What is being asked: Repeat the material exactly, leaving no line out.

^^^^^^^^

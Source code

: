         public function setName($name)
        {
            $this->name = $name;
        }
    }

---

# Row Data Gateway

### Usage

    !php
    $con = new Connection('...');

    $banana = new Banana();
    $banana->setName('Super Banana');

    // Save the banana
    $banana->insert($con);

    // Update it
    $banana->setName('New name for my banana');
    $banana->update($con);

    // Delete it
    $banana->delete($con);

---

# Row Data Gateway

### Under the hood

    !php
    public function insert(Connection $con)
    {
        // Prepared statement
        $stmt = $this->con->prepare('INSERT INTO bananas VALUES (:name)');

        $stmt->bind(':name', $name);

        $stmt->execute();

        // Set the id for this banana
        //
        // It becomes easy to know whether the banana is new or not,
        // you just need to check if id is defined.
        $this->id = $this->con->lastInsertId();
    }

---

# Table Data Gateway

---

^^^^^^^^

Written solution:
Source code

:         public function setName($name)
        {
            $this->name = $name;
        }
    }

---

# Row Data Gateway

### Usage

    !php
    $con = new Connection('...');

    $banana = new Banana();
    $banana->setName('Super Banana');

    // Save the banana
    $banana->insert($con);

    // Update it
    $banana->setName('New name for my banana');
    $banana->update($con);

    // Delete it
    $banana->delete($con);

---

# Row Data Gateway

### Under the hood

    !php
    public function insert(Connection $con)
    {
        // Prepared statement
        $stmt = $this->con->prepare('INSERT INTO bananas VALUES (:name)');

        $stmt->bind(':name', $name);

        $stmt->execute();

        // Set the id for this banana
        //
        // It becomes easy to know whether the banana is new or not,
        // you just need to check if id is defined.
        $this->id = $this->con->lastInsertId();
    }

---

# Table Data Gateway

---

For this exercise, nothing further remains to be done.